We need to make them suffer for it. They will never change their minds as long as it benefits them.

Don’t Break Bread With Bigots

If someone is going to say or do or even support misogyny, homophobia, transphobia, or racism, then call that out and remove yourself from either the situation or even the relationship.

You cannot tell someone you love them and then vote for someone who will hurt them.

So, if you’re white, you can sit back and listen to racist old Pappy Joe talk about how the South will rise again. And hang out with those guys who fly Confederate flags and those women who walk a little faster when there’s a black man near them.

You could stay quiet. You would save yourself the trouble of the argument. But that is a privilege. And you should refuse to exercise it. That is how you stop bigotry and hatred in its tracks.

Make It Uncomfortable

White racists will not listen to the voices of BIPOC. They’re only going to listen to other white people. They will only hear you if it hurts for them to continue being bigots.

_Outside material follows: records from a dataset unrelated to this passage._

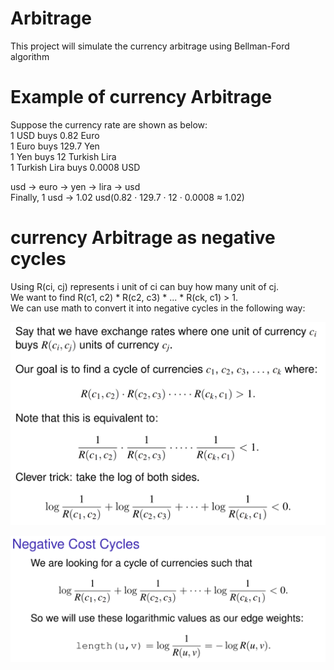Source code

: # Arbitrage
This project will simulate the currency arbitrage using Bellman-Ford algorithm

# Example of currency Arbitrage
Suppose the currency rate are shown as below:  
1 USD buys 0.82 Euro  
1 Euro buys 129.7 Yen  
1 Yen buys 12 Turkish Lira  
1 Turkish Lira buys 0.0008 USD  

usd -> euro -> yen -> lira -> usd    
Finally, 1 usd -> 1.02 usd(0.82 · 129.7 · 12 · 0.0008 ≈ 1.02)  


# currency Arbitrage as negative cycles 
Using R(ci, cj) represents i unit of ci can buy how many unit of cj.  
We want to find R(c1, c2) * R(c2, c3) * ... * R(ck, c1) > 1.  
We can use math to convert it into negative cycles in the following way:  

  ![Alt text](https://github.com/SouthernPark/Arbitrage/blob/main/img/p1.PNG)  
  
  ![Alt text](https://github.com/SouthernPark/Arbitrage/blob/main/img/p2.PNG)  
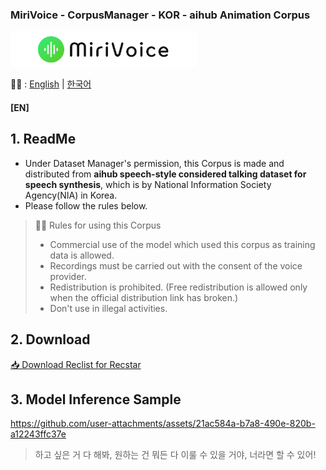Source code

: ### MiriVoice - CorpusManager - KOR - aihub Animation Corpus
<img src="..\..\..\Misc\title.png" height="57"/>

📜🧐 :
[English](README.md) | [한국어](README-ko.md)
#### [EN]

## 1. ReadMe
- Under Dataset Manager's permission, this Corpus is made and distributed from **aihub speech-style considered talking dataset for speech synthesis**, which is by National Information Society Agency(NIA) in Korea.
- Please follow the rules below.

> 👨‍⚖️ Rules for using this Corpus
> - Commercial use of the model which used this corpus as training data is allowed.
> - Recordings must be carried out with the consent of the voice provider.
> - Redistribution is prohibited. (Free redistribution is allowed only when the official distribution link has broken.)
> - Don't use in illegal activities.

## 2. Download
[📥 Download Reclist for Recstar](https://github.com/EX3exp/MiriVoiceSupport-CorpusManager/releases/latest/download/KOR-AA_reclist_for_recstar.zip)

## 3. Model Inference Sample



https://github.com/user-attachments/assets/21ac584a-b7a8-490e-820b-a12243ffc37e



> 하고 싶은 거 다 해봐, 원하는 건 뭐든 다 이룰 수 있을 거야, 너라면 할 수 있어!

The way we make it hurt is to make them uncomfortable, deprive them of relationships, and have the arguments we have to bring to them.

For example, that friend from high school you never unfriended is always posting about Jews having space lasers and running the world. Or they post about how Warren Buffett is to blame for everything going wrong in this country.

You need to bring it to that person. You must let them know they will lose their relationships with white people if they continue.

It’s not safe for BIPOC to do that. They’re getting shot over it. They’re getting killed over it. They’re getting incarcerated over it. They’re getting thrown out of legislatures that they got voted into.

It’s Up To White People

It’s up to white people to bring it to white people.

As a white person, you must be a human shield for our BIPOC brothers and sisters because the white community is muting their voices.

You cannot just be not racist. You can’t just say, “I’m not racist.” You have to be actively anti-racist. And that means bringing it to the dinner table.

That means bringing it to the family reunion.

That means unfriending that bigot on Facebook.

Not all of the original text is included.